Review Comment:
This manuscript was submitted as 'full paper' and should be reviewed along the usual dimensions for research contributions which include (1) originality, (2) significance of the results, and (3) quality of writing. Please also assess the data file provided by the authors under “Long-term stable URL for resources”. In particular, assess (A) whether the data file is well organized and in particular contains a README file which makes it easy for you to assess the data, (B) whether the provided resources appear to be complete for replication of experiments, and if not, why, (C) whether the chosen repository, if it is not GitHub, Figshare or Zenodo, is appropriate for long-term repository discoverability, and (4) whether the provided data artifacts are complete. Please refer to the reviewer instructions and the FAQ for further information.
The authors present a compact, focused experiment on applying ShEx validation to libraries' datasets to foster data re-use, with four exemplifying use cases on datasets provided by three individual libraries (and one non-library data). The presented methodology is quite straightforward application of ShEx. From purely technological perspective, the originality and significance of the contribution is not particularly high, but especially for researchers and practitioners working with (linked) data in GLAM institutions the paper would be relevant.
Compared to the previous version of the paper: the authors have made improvements on the paper, extending it sufficiently on sections that needed further discussion. The comments I made in my previous review have been addressed sufficiently. The quality of the writing is good.
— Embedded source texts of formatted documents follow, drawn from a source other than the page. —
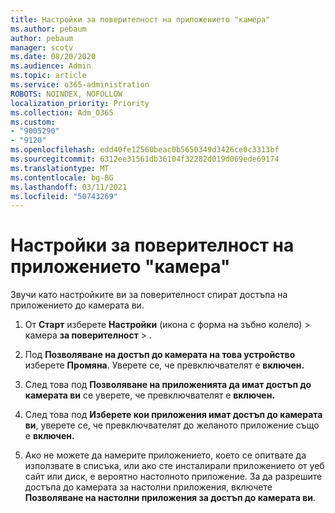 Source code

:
 ```yaml
---
title: Настройки за поверителност на приложението "камера"
ms.author: pebaum
author: pebaum
manager: scotv
ms.date: 08/20/2020
ms.audience: Admin
ms.topic: article
ms.service: o365-administration
ROBOTS: NOINDEX, NOFOLLOW
localization_priority: Priority
ms.collection: Adm_O365
ms.custom:
- "9005290"
- "9120"
ms.openlocfilehash: edd40fe12560beac0b5650349d3426ce0c3313bf
ms.sourcegitcommit: 6312ee31561db36104f32282d019d069ede69174
ms.translationtype: MT
ms.contentlocale: bg-BG
ms.lasthandoff: 03/11/2021
ms.locfileid: "50743269"
---
```

# <a name="camera-app-privacy-settings"></a>Настройки за поверителност на приложението "камера"

Звучи като настройките ви за поверителност спират достъпа на приложението до камерата ви.

1.  От **Старт** изберете **Настройки** (икона с форма на зъбно колело) > камера **за поверителност**  >  .

2.  Под **Позволяване на достъп до камерата на това устройство** изберете **Промяна**. Уверете се, че превключвателят е **включен.**

3.  След това под **Позволяване на приложенията да имат достъп до камерата ви** се уверете, че превключвателят е **включен.**

4.  След това под **Изберете кои приложения имат достъп до камерата ви**, уверете се, че превключвателят до желаното приложение също е **включен.**

5.  Ако не можете да намерите приложението, което се опитвате да използвате в списъка, или ако сте инсталирали приложението от уеб сайт или диск, е вероятно настолното приложение. За да разрешите достъпа до камерата за настолни приложения, включете **Позволяване на настолни приложения за достъп до камерата ви**.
The data file provided by the authors under “Long-term stable URL for resources” (A) is well organized and contains a README file, (B) appears to be complete for replication of experiments (based on the README file, file listing, and looking at couple of individual data files), (C) is stored on Zenodo, and (4) appears to provide complete data artifacts (based on the README file, file listing, and looking at couple of individual data files).
I have one comment:
- Page 14 "Regarding the NLF dataset, a common problem is related with the property rdf:langString used for language-tagged string values that are validated against xsd:string" - In such cases, why did you constrain the property value's datatype to "xsd:string" - instead of "LITERAL" (https://shex.io/shex-semantics/index.html#shexc) in the ShEx definition? For example, concerning NLF dataset's class Person, you have constrained the property schema:name's value to xsd:string (https://github.com/hibernator11/ShEx-DLs/blob/1.1/nlf/nlf-person.shex#L12). In the NLF data model the range of schema:name is defined as "Literal" (https://www.kiwi.fi/display/Datacatalog/Fennica+RDF+data+model), and in the schema.org vocabulary the range of schema:name is defined loosely: "schema:name schema:rangeIncludes schema:Text" (https://schema.org/version/latest/schemaorg-current-https.ttl). I would suggest loosening the constraint.
Minor remarks:
- Page 14: "Table 6 provides an overview of the data quality evaluation. All the assessed repositories obtained a high score, notably the BNB and the BnF." - Based on Table 6, NLF obtained as high score (mconRelat) as BnF. Mention NLF as well?
- Page 14: "Regarding the NLF dataset, a common problem is related with the property rdf:langString used for language-tagged string values that are validated against xsd:string" - rdf:langString is not a property, but a datatype.
|